In the remarkable documentary film “Acid Test”, narrated by ocean activist and actress Sigourney Weaver, we learn about the “other CO2 problem,” the rise in carbon dioxide levels in the oceans. This increase in CO2 is adversely affecting the ability of marine organisms to grow their exoskeletons. Traveling up the food chain, as successive organisms loose their food sources, the problem eventually becomes a human one. Similarly, the multi award-winning documentary film “Flow” assesses the world’s growing lack of access to fresh water. According to the film, of the 6 billion humans on Earth, over 1.1 billion don’t have regular sources of fresh drinking water. Furthermore, the fresh water that is available is running out.

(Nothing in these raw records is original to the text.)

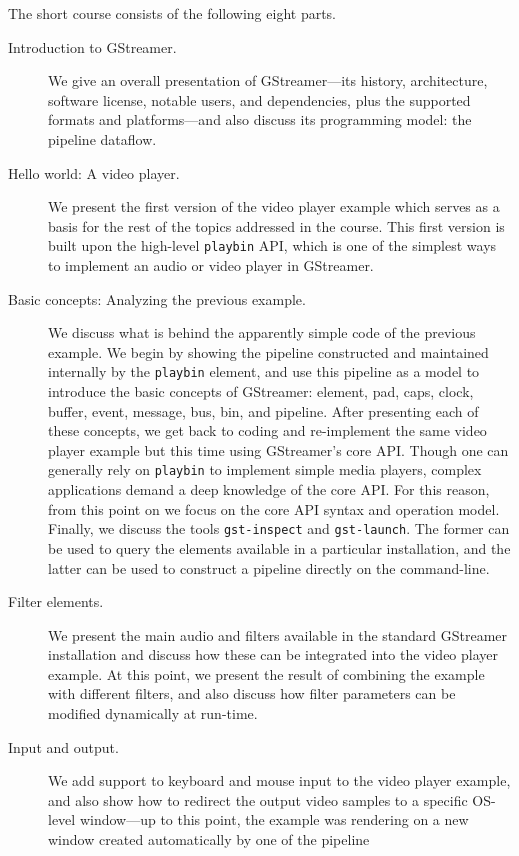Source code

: \documentclass{sig-alternate-05-2015}
\begin{document}
The short course consists of the following eight parts.
\begin{description}
\item[Introduction to GStreamer.] We give an overall presentation of
  GStreamer---its history, architecture, software license, notable users,
  and dependencies, plus the supported formats and platforms---and also
  discuss its programming model: the pipeline dataflow.
\item[Hello world: A video player.]  We present the first version of the
  video player example which serves as a basis for the rest of the topics
  addressed in the course.  This first version is built upon the high-level
  \texttt{playbin} API, which is one of the simplest ways to implement an
  audio or video player in GStreamer.
\item[Basic concepts: Analyzing the previous example.] We discuss what is
  behind the apparently simple code of the previous example.  We begin by
  showing the pipeline constructed and maintained internally by the
  \texttt{playbin} element, and use this pipeline as a model to introduce
  the basic concepts of GStreamer: element, pad, caps, clock, buffer, event,
  message, bus, bin, and pipeline.  After presenting each of these concepts,
  we get back to coding and re-implement the same video player example but
  this time using GStreamer's core API.  Though one can generally rely on
  \texttt{playbin} to implement simple media players, complex applications
  demand a deep knowledge of the core API.  For this reason, from this point
  on we focus on the core API syntax and operation model.  Finally, we
  discuss the tools \texttt{gst-inspect} and \texttt{gst-launch}.  The
  former can be used to query the elements available in a particular
  installation, and the latter can be used to construct a pipeline directly
  on the command-line.
\item[Filter elements.] We present the main audio and filters available in
  the standard GStreamer installation and discuss how these can be
  integrated into the video player example.  At this point, we present the
  result of combining the example with different filters, and also discuss
  how filter parameters can be modified dynamically at run-time.
\item[Input and output.]  We add support to keyboard and mouse input to the
  video player example, and also show how to redirect the output video
  samples to a specific OS-level window---up to this point, the example was
  rendering on a new window created automatically by one of the pipeline

\end{description}
\end{document}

Annie Leonard, a sustainability proponent perhaps best known for her animated film “The Story of Stuff” about the life cycle of processed goods put out a new film this week on bottled water. “The Story of Bottled Water” examines the multi-million dollar industry, from what motivated its creation in the first place to its claims of purity as well as the waste that it generates. As this past Monday marked the 2010 World Water Day (an initiative that grew out of the 1992 United Nations Conference on Environment and Development in Rio de Janeiro), and this year’s theme is “water quality”, it seemed only fitting that this week’s small measure should address water conservation, preservation, and stewardship."
She goes on to discuss the non-profit organization Oceana and the work being done by 5 gyres. (North Pacific Gyre also known as the “Great Pacific Garbage Patch”) and provides a link to these suggestions, submitted for consideration at the annual Buckminster Fuller Institute Challenge.
Water conservation in the home, bottled water, and the way we use water in general would be an area of interest for my thesis topic.